Septian mengangguk setuju.

"Tapi, gue beruntung di kantor..." sambungku. "Banyak yang suka nulis, suka baca, suka gambar sesuai passion gue gitu, dan disana gue mendapatkan banyak hal dalam menikmati dan memaknai apa yang kita suka. Tapi, mungkin ini cocok buat topik kita sekarang, ini dari blognya temen gue di Badr yaitu inti isinya tuh: menulislah, seperti tidak ada seorang yang ngelihatnya/membacanya. Kurang lebih begitulah, dan jadi kebayang kita dulu nulis tuh ya terserah kita asal itu gak negatif buat orang lain jadi yang kayak ini hidup gue, yaudah begini cerita gue, gak perlu dipikirin dulu tuh apa kata orang-orang."

Kita berdua mengangguk dan setuju bahwa pembatas yang selama ini ialah kritik dari orang lain, maka itu harus dihilangkan. Karena kita memang tidak pernah bisa menjadi yang semua harapkan bukan?

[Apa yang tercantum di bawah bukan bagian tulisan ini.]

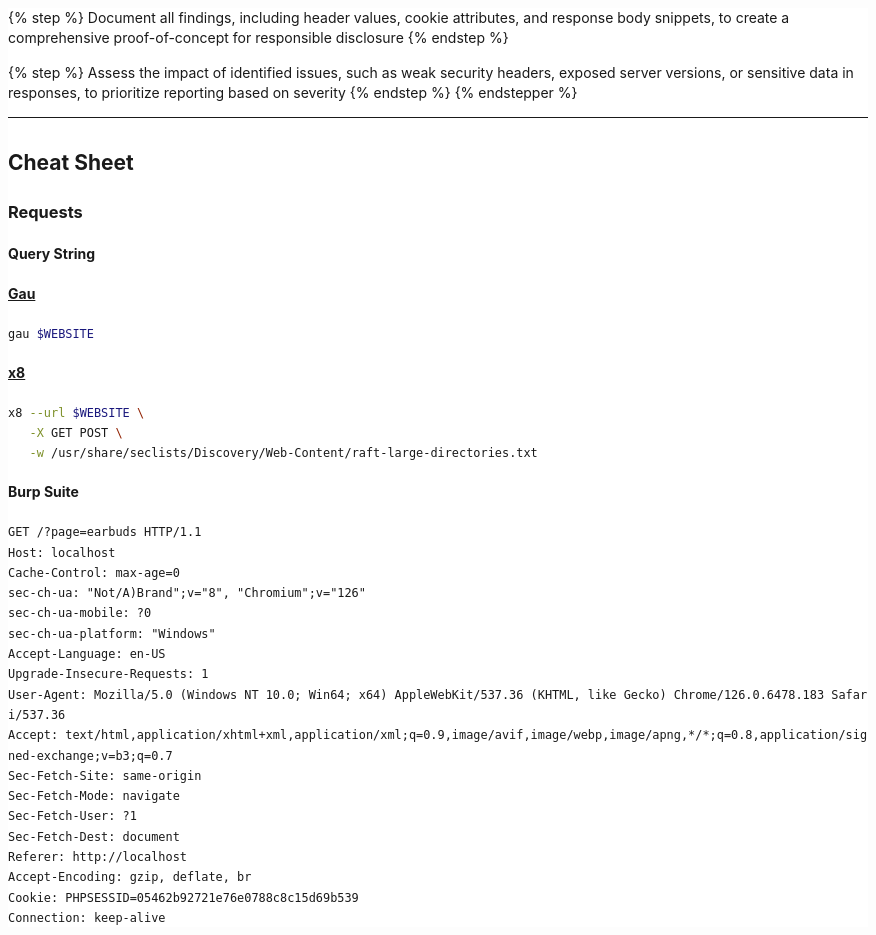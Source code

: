 {% step %}
Document all findings, including header values, cookie attributes, and response body snippets, to create a comprehensive proof-of-concept for responsible disclosure
{% endstep %}

{% step %}
Assess the impact of identified issues, such as weak security headers, exposed server versions, or sensitive data in responses, to prioritize reporting based on severity
{% endstep %}
{% endstepper %}

***

## Cheat Sheet

### Requests

#### Query String

#### [Gau](https://github.com/lc/gau)

```bash
gau $WEBSITE
```

#### [x8](https://github.com/Sh1Yo/x8)

```bash
x8 --url $WEBSITE \
   -X GET POST \
   -w /usr/share/seclists/Discovery/Web-Content/raft-large-directories.txt
```

#### Burp Suite

```http
GET /?page=earbuds HTTP/1.1
Host: localhost
Cache-Control: max-age=0
sec-ch-ua: "Not/A)Brand";v="8", "Chromium";v="126"
sec-ch-ua-mobile: ?0
sec-ch-ua-platform: "Windows"
Accept-Language: en-US
Upgrade-Insecure-Requests: 1
User-Agent: Mozilla/5.0 (Windows NT 10.0; Win64; x64) AppleWebKit/537.36 (KHTML, like Gecko) Chrome/126.0.6478.183 Safari/537.36
Accept: text/html,application/xhtml+xml,application/xml;q=0.9,image/avif,image/webp,image/apng,*/*;q=0.8,application/signed-exchange;v=b3;q=0.7
Sec-Fetch-Site: same-origin
Sec-Fetch-Mode: navigate
Sec-Fetch-User: ?1
Sec-Fetch-Dest: document
Referer: http://localhost
Accept-Encoding: gzip, deflate, br
Cookie: PHPSESSID=05462b92721e76e0788c8c15d69b539
Connection: keep-alive
```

Lalu kami memutuskan membeli makan dan aku berharap Septian mau menulis lagi. Satu hal yang aku terkejut dari dulu adalah, Septian lebih suka baca dibanding aku, bahkan soal novel Tere Liye dia udah hatam semuanya kayaknya, aku baca satu aja bisa setengah tahun :(

Btw, kredit buat Fitri karena ketika iseng baca blognya membuat aku merasa semakin semangat nulis lagi setelah sekian lama membeku, karena ternyata banyak hal sederhana di kehidupan kita yang sangat indah. Sebenarnya ada beberapa anak-anak yang suka nulis di Badr, tapi belum sempat kujelajahi. Sementara buku Tere Liye yang aku pinjam dari Septian belom kelar-kelar setelah sudah setengah tahun lamanya. Maafkan Sep...

2 komentar:

  1. Tengkyu loh mi. Btw kadang aku juga ngerasa ini apaan banget ya aku nulis gini, bisa bikin orang khawatir atau apapun. Tapi setelah brpikir mau ngapus tulisan yg kayak gitu, kalimatmu yang


    "Bener tuh, gue ngerasa kalau gak nulis ya hal detail mana gue perhatiin, yaudah biarin aja berlalu. Tapi, kalau nulis tuh kayak bisa memaknai kejadian-kejadian kecil, jadi kayak hidup tuh semua bener-bener penting. Terkecil sekali pun."

    bikin aku berpikir ulang dan yaudah membiarkannya gitu aja jadi salah satu tahap fase kehidupan.

    trims juga sharingnya (y)

    BalasHapus
  2. @fitri sama-sama fit~,

    haha, iya jangan dihapus fit, kadang tulisan kayak gitu kalau dibaca ulang bikin kangen dan lucu sih haha.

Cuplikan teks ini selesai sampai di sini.